Friday, 20 June 2014

Midsummer

Tomorrow is the longest day of the year, or Summer Solstice, when the hours of daylight are at their longest and those of darkness at their shortest. Around this time comes Midsummer's Eve (followed by Midsummer's Day). Different cultures celebrate it on different days, some on the day before the Solstice, and others a couple of days later on the 23rd June. In northern European countries, such as Sweden, it is celebrated on the third Friday in June with bonfires, singing and feasting.



Midsummer's Eve was traditionally a magical time when the human world and the fairy world meet. Our ancestors built fires to celebrate the longest day and to bless their livestock and the forthcoming harvest. It was also held to be the best time for people to divine their future love, by making potions and performing rites using herbs and flowers which are at their peak at this time of year.

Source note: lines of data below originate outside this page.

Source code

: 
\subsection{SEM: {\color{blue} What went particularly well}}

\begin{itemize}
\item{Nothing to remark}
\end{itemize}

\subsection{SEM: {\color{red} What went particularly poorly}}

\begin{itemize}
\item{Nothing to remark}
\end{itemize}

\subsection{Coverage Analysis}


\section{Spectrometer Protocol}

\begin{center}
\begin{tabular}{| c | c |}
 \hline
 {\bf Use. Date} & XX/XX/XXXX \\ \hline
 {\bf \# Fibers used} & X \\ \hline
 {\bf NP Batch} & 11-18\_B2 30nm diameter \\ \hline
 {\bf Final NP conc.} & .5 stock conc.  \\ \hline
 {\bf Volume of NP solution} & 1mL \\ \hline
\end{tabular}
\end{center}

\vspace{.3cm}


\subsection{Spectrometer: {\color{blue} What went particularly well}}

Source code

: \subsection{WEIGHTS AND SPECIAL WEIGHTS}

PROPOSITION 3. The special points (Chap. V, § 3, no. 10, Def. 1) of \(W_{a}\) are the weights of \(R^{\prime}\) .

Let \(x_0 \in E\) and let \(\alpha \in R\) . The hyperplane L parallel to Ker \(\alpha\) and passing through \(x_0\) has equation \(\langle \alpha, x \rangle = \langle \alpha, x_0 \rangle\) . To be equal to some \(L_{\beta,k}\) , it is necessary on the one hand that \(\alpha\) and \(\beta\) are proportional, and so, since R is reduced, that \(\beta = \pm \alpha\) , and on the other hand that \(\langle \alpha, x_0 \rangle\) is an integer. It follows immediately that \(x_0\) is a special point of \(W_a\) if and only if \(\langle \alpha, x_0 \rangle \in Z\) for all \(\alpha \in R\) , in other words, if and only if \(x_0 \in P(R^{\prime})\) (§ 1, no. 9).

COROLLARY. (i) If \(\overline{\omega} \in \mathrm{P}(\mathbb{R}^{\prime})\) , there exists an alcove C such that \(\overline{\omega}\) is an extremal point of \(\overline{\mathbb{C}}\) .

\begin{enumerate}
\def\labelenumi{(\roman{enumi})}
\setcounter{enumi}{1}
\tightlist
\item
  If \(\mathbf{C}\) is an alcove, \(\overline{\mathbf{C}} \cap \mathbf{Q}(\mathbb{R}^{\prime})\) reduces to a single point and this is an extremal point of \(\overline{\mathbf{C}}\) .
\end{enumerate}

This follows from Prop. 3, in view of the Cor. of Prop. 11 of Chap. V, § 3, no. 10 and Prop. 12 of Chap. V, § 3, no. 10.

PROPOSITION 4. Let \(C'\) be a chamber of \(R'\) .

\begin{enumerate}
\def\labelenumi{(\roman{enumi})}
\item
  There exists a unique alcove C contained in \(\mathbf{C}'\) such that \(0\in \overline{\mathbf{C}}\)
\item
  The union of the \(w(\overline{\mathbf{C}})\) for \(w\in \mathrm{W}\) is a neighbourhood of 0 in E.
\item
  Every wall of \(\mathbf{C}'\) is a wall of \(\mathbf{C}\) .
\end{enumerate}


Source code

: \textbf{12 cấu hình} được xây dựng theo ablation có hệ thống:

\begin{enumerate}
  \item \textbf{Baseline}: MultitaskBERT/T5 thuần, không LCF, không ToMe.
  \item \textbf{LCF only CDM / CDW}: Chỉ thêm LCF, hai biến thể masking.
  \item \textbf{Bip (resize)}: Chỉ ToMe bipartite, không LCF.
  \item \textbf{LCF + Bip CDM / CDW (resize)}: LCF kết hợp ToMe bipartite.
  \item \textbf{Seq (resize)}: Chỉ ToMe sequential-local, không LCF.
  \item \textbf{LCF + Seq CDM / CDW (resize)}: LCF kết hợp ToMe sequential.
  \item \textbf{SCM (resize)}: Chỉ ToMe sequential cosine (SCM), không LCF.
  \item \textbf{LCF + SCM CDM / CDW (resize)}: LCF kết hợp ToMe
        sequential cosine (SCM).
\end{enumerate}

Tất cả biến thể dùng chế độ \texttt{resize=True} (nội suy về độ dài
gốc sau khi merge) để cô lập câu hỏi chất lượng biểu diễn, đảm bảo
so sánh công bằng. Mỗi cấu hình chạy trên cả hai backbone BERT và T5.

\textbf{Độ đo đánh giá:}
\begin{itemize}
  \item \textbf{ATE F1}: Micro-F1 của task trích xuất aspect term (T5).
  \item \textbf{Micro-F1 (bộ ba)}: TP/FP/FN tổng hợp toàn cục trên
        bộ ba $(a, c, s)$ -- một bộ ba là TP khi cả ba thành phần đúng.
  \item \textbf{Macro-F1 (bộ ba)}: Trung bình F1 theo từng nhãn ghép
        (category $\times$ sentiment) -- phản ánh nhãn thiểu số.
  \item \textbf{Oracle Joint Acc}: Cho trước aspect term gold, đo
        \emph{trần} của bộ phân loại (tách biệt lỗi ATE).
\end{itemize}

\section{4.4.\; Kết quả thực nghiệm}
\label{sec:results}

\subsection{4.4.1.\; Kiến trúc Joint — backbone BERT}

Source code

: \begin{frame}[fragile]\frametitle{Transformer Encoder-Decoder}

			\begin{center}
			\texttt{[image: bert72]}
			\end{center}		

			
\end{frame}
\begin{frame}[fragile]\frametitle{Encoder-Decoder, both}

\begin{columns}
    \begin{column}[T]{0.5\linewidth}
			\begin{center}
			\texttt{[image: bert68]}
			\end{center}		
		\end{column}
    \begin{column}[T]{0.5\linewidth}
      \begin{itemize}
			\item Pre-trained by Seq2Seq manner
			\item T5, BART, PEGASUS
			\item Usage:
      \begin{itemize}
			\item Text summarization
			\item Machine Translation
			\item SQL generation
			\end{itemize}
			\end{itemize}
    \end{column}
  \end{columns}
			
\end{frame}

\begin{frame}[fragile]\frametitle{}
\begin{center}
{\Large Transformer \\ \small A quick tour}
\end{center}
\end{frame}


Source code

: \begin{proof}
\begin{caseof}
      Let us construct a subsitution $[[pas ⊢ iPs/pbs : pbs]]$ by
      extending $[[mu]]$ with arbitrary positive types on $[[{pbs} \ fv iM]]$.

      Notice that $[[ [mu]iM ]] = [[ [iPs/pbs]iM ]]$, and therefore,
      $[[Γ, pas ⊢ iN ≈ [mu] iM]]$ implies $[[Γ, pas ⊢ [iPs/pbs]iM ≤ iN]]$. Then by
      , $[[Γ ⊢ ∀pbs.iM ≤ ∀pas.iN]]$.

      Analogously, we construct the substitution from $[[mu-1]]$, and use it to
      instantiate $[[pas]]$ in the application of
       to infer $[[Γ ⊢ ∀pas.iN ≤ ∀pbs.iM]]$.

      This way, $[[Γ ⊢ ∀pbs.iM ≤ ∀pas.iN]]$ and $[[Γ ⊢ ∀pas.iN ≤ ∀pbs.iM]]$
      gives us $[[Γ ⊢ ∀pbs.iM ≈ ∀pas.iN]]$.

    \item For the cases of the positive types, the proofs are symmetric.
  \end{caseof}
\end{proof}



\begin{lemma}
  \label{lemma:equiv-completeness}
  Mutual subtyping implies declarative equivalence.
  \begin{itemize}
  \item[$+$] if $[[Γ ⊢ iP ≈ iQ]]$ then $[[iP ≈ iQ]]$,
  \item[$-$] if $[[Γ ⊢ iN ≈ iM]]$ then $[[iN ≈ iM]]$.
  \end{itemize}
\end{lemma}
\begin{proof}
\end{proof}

Many writers have been inspired by Midsummer's Eve. In 'I Capture the Castle' by Dodie Smith seventeen-year-old Cassandra celebrates her 'rites' by gathering flowers and lighting a bonfire:

'wild flowers - I can't remember if that is traditional or if Rose and I made it up: mallow, campion and bluebells for the garland to hang round our necks, foxgloves to carry, and we always wore wild roses in our hair ... There wasn't a breath of wind as I climbed the mound. The sun was down - usually I begin the rites by watching it sink ...the sky beyond Belmotte Tower was a watery yellow with one streak of green across it - vivid green, most magically beautiful ...I watched until the yellow faded, too - then turned towards the moon still low over the wheat field. The blue all around her had deepened so much that she no longer looked pale, but like masses of luminous snow'


In Shakespeare's comedy, 'A Midsummer Night's Dream', a group of lovers and actors are lost in the forest on Midsummer's night. The fairies who live in the forest control and mislead the humans until the morning when order is restored. It has a magical, ethereal quality and the language evokes the beauty of summer flowers:


Years ago just before we got married my husband and I went to the Regent's Park Open Air Theatre in London to watch a production of this play. It was a magical experience, and the audience sat entranced as night fell and lanterns and fairy lights lit the stage.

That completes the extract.